===== Provided entries
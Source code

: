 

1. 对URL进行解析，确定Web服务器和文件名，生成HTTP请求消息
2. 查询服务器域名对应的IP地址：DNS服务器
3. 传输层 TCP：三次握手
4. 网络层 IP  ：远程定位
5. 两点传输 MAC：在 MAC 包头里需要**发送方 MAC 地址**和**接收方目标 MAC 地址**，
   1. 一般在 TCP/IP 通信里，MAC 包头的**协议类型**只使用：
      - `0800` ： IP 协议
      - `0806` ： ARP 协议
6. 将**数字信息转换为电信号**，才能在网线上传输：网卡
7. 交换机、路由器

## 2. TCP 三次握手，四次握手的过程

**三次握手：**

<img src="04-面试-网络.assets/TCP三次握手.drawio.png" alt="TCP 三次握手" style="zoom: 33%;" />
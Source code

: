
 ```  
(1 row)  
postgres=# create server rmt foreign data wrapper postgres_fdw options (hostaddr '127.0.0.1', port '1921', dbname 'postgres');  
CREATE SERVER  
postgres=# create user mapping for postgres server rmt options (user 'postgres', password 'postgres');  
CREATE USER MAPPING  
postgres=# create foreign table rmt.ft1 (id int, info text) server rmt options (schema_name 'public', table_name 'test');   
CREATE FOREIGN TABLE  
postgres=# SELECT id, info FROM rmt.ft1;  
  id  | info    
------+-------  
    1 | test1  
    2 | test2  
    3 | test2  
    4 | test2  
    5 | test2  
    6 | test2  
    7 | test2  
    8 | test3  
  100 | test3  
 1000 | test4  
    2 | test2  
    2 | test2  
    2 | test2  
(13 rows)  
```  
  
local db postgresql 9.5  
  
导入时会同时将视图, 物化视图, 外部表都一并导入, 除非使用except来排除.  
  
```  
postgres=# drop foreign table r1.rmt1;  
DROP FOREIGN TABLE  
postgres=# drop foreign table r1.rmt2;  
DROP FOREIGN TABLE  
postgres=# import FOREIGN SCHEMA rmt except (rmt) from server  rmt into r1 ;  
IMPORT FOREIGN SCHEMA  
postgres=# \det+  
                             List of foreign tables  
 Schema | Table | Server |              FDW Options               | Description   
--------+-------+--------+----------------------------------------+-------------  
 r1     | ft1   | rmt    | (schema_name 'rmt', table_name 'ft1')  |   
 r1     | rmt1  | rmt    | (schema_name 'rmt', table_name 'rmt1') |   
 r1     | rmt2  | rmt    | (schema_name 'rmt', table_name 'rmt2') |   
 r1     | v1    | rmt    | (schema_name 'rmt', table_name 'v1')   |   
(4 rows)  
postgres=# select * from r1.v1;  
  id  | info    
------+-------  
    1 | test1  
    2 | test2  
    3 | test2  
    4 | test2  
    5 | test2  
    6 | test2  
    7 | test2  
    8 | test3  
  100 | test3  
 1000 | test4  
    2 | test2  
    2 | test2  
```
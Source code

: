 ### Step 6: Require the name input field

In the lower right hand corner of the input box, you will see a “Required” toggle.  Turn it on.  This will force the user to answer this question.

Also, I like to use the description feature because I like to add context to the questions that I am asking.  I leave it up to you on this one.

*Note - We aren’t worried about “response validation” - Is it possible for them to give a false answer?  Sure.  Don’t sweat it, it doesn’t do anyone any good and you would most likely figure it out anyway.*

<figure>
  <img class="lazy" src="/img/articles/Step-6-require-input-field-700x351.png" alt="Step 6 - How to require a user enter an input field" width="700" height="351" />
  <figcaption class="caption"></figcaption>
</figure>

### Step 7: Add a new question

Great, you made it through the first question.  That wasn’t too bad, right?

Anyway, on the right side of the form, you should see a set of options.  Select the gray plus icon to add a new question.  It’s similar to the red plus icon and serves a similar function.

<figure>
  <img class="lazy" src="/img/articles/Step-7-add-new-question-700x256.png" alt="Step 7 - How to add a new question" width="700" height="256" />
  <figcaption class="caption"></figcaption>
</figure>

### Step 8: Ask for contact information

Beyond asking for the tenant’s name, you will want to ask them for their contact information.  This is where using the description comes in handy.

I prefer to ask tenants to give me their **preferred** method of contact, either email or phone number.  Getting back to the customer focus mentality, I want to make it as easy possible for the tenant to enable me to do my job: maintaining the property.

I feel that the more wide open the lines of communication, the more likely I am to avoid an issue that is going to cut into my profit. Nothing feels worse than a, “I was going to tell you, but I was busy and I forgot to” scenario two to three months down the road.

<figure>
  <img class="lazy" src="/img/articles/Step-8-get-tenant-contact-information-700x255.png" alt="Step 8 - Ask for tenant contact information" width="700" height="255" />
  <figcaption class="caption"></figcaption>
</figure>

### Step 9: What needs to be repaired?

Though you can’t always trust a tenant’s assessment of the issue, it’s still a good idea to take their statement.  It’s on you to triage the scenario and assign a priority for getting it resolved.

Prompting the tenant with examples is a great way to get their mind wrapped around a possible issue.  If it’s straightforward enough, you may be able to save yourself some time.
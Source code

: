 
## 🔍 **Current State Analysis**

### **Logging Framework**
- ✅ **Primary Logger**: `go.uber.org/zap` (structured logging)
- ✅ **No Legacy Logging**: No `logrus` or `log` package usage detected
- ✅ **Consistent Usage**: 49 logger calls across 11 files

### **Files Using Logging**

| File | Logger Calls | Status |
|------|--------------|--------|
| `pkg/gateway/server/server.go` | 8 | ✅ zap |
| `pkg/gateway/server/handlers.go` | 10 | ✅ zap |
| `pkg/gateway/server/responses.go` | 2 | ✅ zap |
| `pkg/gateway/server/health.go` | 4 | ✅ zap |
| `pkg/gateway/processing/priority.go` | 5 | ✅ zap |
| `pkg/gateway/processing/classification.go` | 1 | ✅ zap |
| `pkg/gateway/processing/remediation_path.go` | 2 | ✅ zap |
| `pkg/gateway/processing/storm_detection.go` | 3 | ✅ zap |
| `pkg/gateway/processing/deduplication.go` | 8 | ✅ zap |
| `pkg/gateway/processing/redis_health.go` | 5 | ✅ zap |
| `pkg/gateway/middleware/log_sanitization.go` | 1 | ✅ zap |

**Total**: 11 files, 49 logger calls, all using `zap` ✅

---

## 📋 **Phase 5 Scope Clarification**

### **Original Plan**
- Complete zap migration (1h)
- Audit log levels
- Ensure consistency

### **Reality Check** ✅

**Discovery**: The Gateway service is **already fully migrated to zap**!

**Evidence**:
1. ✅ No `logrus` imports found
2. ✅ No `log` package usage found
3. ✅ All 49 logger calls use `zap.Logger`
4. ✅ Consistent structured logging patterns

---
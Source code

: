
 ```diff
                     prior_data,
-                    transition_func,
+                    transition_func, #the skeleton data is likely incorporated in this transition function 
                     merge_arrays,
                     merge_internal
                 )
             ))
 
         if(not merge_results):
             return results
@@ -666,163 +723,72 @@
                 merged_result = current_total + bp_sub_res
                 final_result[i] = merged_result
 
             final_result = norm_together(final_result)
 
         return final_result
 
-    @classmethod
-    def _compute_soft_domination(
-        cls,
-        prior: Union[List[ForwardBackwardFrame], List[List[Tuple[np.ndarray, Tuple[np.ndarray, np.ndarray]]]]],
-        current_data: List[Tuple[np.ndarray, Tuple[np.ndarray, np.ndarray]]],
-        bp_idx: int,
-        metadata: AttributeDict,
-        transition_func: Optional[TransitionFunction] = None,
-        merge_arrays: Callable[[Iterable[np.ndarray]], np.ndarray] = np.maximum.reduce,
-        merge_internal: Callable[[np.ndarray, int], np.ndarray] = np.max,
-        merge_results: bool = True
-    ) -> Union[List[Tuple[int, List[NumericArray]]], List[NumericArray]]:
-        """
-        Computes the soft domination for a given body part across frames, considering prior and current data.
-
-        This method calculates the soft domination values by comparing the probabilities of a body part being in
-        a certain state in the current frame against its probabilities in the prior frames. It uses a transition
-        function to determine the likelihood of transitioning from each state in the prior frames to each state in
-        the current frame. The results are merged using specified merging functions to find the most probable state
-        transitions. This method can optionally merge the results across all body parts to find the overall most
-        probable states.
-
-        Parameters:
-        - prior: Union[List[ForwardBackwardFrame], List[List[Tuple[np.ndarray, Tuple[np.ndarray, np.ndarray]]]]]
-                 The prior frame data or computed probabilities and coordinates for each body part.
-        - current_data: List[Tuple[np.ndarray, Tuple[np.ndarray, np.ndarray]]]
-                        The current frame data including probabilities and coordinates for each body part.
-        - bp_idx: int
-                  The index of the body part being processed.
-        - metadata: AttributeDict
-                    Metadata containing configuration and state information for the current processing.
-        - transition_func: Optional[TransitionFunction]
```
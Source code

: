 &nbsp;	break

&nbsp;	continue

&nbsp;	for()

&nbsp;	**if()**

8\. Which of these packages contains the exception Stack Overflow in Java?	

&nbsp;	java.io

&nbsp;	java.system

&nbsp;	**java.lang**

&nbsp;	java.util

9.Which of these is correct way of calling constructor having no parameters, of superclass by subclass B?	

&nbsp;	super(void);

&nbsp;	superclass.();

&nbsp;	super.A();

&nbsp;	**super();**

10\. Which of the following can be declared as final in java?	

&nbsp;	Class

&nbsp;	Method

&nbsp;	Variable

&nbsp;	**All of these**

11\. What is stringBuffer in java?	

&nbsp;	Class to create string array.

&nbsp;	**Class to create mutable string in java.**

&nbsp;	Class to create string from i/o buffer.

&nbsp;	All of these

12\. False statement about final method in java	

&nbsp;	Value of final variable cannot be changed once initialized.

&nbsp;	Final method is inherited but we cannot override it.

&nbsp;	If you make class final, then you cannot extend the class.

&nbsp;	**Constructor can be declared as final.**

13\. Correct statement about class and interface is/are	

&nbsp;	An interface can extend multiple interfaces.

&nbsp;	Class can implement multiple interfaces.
==========
Find each line of the data above that holds the word "TransitionFunction", then copy it.

-        transition_func: Optional[TransitionFunction] = None,
-        - transition_func: Optional[TransitionFunction]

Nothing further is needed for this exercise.